Byron Hsieh

Posted on Jan 4

Kafka Consumer Rebalancing: From Stop-the-World to Cooperative Protocol

#kafka #java #tutorial #backend

Introduction

When learning about Kafka consumer groups, I discovered an important concept called rebalancing - the process where Kafka redistributes partitions among consumers when the group changes.

What I learned is that when a consumer joins or leaves a group, all consumers pause briefly during the partition reassignment. This behavior isn't a bug - it's a deliberate design choice, and Kafka actually offers two different strategies for handling it.

In this article, I'll explain the two rebalancing strategies (Eager and Cooperative), show real logs from my experiments, and discuss the trade-offs to help you choose the right strategy for your use case.

This guide is based on the excellent course "Apache Kafka Series - Learn Apache Kafka for Beginners v3".

Two Rebalancing Strategies

Kafka offers two fundamentally different approaches to rebalancing. Each has trade-offs depending on your use case.

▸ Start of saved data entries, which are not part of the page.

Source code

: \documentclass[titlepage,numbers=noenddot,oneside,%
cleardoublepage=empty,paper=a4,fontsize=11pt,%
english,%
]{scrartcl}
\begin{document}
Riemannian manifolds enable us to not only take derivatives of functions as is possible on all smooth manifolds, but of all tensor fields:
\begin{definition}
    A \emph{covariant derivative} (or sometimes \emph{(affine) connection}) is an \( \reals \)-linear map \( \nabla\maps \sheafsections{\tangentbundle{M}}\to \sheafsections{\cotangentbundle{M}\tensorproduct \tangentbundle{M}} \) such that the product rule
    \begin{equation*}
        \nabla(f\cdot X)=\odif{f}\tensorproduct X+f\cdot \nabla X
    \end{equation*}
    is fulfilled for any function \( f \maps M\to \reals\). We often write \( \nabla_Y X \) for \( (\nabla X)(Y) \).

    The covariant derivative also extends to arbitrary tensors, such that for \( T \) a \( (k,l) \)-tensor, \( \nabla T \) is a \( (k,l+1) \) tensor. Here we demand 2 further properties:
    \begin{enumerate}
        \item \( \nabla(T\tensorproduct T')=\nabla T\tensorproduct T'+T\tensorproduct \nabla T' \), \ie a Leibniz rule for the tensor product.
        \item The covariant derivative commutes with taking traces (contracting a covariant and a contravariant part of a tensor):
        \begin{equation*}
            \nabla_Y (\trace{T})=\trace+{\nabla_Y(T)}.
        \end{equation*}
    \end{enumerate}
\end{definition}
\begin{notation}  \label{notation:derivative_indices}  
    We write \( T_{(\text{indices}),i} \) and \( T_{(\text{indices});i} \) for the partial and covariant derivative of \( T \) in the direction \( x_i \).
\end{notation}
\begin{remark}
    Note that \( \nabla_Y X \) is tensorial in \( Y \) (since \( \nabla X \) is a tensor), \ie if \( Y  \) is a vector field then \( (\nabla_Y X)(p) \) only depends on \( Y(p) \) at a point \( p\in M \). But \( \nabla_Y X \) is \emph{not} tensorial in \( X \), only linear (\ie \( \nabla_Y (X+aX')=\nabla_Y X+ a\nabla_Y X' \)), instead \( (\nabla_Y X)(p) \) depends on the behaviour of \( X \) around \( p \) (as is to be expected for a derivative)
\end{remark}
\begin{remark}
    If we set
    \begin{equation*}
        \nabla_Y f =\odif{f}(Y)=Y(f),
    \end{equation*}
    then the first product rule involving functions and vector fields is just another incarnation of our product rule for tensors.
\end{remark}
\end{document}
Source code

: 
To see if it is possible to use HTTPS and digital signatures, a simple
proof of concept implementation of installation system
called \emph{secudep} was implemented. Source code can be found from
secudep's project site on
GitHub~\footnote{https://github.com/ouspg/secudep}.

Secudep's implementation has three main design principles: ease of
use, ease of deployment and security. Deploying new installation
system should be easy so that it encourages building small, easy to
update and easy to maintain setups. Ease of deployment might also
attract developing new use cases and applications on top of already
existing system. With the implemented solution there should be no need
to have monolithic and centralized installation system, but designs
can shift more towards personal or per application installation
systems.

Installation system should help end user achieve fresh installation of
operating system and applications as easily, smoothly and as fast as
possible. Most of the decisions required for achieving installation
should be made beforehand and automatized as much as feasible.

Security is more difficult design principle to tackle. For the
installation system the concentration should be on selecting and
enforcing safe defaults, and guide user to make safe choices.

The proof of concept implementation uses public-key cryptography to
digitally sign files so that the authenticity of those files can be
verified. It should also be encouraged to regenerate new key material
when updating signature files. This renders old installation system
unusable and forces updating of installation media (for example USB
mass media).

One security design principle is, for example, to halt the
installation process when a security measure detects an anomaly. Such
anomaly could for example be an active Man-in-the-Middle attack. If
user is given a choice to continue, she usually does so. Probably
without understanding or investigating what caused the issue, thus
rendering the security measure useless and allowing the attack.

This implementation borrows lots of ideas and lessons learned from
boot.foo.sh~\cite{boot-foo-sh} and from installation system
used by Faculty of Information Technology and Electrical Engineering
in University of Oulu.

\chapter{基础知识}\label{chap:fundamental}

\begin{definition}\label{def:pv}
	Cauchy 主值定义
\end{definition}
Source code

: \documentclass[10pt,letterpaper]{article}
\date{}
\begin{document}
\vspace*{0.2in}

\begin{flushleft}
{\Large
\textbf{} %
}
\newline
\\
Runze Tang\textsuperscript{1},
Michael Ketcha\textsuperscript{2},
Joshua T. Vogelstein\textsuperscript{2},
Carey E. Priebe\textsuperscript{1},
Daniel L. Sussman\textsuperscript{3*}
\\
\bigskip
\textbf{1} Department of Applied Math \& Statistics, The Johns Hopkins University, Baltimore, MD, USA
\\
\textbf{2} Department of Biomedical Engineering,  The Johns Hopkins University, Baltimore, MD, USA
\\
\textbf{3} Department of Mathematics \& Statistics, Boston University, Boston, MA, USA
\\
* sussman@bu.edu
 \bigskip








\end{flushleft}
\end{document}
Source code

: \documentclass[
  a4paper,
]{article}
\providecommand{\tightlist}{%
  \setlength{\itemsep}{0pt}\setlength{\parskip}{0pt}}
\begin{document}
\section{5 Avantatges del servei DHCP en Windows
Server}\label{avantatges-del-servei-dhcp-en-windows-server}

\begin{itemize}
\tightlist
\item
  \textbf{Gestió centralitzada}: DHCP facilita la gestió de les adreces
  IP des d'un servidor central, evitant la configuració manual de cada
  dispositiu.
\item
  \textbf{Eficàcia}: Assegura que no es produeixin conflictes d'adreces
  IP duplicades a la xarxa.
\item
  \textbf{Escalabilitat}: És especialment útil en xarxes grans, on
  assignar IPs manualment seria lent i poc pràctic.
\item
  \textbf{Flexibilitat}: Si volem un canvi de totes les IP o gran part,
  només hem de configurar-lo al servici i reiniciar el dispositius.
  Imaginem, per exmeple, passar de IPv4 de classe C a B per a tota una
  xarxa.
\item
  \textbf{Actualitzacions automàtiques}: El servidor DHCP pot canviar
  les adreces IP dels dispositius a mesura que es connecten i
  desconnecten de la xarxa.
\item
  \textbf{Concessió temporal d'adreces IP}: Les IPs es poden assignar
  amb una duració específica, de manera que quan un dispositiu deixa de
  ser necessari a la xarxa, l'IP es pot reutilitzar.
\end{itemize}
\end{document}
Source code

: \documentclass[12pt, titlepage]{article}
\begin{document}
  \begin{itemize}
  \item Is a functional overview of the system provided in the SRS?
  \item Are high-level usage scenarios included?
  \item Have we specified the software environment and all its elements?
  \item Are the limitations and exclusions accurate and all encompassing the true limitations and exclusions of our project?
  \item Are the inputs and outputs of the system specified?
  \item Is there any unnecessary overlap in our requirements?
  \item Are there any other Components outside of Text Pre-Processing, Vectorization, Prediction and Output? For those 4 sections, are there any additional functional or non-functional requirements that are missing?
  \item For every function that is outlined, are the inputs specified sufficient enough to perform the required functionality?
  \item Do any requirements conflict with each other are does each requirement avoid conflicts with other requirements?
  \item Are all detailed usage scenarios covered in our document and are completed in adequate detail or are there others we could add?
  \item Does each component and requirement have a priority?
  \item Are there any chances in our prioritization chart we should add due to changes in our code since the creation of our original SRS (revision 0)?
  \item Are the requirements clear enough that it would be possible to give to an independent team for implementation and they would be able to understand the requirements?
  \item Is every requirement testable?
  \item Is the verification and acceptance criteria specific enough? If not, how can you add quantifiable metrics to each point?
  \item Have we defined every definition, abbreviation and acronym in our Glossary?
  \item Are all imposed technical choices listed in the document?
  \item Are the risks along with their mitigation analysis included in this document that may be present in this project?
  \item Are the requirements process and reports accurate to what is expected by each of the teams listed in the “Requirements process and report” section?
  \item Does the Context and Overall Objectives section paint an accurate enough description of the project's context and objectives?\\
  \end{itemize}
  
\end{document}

Strategy 1: Eager Rebalance (Stop-the-World)

How It Works

Trigger event occurs (consumer joins/leaves)
ALL consumers stop consuming (stop-the-world event)
All consumers give up their partition assignments
Kafka reassigns partitions to all consumers
Consumers resume processing with new assignments

Characteristics

Simplicity:

✅ Single-step process - easy to reason about
✅ Clean state transitions - all consumers synchronized
✅ Simpler implementation and debugging

Trade-offs:

⚠️ Complete pause in processing during rebalance
⚠️ All consumers affected, even if their partitions don't change
⚠️ Local state/caches must be rebuilt after reassignment

When to Use

Eager rebalancing works well when:

Small consumer groups (2-5 consumers)
Infrequent scaling events
Rebalance duration is acceptable (typically seconds)
Simplicity is valued over minimal disruption
Consumers are stateless or have minimal state

When Does Rebalancing Trigger?

Consumer joins or leaves the group
Consumer crashes or becomes unresponsive
session.timeout.ms expires

Strategy 2: Cooperative Rebalance (Incremental)

How It Works

Trigger event occurs
Kafka identifies only the partitions that need to move
Only affected consumers pause those specific partitions
Other partitions continue processing uninterrupted
May take multiple iterations to reach stable state

Characteristics

Minimal Disruption:

✅ Only revoked partitions pause
✅ Non-affected partitions keep consuming
✅ Sticky assignment - partitions stay with consumers when possible
✅ Lower latency impact

Trade-offs:

⚠️ More complex - multiple rebalance steps
⚠️ Harder to debug (multi-phase process)
⚠️ Requires all consumers to support the protocol

When to Use

Cooperative rebalancing is beneficial when:

Large consumer groups (10+ consumers)
Frequent scaling events (auto-scaling, deployments)
Stateful consumers with large local caches
Processing interruption is costly
High-throughput systems where pauses impact SLAs

Example Scenario

Setup: 3 partitions, 2 consumers, then 1 new consumer joins

Eager Rebalance:

Before: Consumer 1: [P0, P1]    Consumer 2: [P2]
        ↓ [ALL STOP]
After:  Consumer 1: [P0]    Consumer 2: [P1]    Consumer 3: [P2]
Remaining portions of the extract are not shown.